*Work required*
For the data below, give the number of lines that include the word "left" and nothing else.

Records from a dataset
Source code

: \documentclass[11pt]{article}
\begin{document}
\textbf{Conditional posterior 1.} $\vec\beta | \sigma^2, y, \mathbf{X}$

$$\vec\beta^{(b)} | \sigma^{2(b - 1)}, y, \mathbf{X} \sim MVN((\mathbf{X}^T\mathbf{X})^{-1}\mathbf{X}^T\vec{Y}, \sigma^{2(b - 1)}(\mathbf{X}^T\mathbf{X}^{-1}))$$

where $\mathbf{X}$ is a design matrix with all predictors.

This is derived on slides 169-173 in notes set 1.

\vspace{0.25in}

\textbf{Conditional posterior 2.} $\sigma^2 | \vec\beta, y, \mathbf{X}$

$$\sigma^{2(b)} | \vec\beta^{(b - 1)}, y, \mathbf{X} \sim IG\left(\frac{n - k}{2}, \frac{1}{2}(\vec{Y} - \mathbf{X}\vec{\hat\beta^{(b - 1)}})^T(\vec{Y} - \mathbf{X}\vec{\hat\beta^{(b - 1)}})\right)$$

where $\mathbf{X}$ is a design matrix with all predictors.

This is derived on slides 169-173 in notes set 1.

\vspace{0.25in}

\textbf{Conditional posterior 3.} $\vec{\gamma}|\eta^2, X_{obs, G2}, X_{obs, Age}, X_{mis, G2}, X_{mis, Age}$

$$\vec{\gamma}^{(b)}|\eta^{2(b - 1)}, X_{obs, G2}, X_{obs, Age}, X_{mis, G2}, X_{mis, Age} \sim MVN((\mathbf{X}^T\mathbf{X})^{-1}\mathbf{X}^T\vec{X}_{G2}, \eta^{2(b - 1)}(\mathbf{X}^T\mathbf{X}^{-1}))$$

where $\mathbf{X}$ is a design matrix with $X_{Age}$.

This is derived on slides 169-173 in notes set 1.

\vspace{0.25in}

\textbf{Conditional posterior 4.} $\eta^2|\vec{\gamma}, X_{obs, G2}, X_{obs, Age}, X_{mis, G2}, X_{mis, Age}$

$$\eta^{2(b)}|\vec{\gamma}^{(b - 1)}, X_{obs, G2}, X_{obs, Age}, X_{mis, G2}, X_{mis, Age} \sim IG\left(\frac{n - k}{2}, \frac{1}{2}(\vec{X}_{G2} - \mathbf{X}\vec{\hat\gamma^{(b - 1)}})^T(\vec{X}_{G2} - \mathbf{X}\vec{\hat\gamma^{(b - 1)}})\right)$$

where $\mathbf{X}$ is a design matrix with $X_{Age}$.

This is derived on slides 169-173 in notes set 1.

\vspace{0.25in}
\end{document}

*Task solution*
2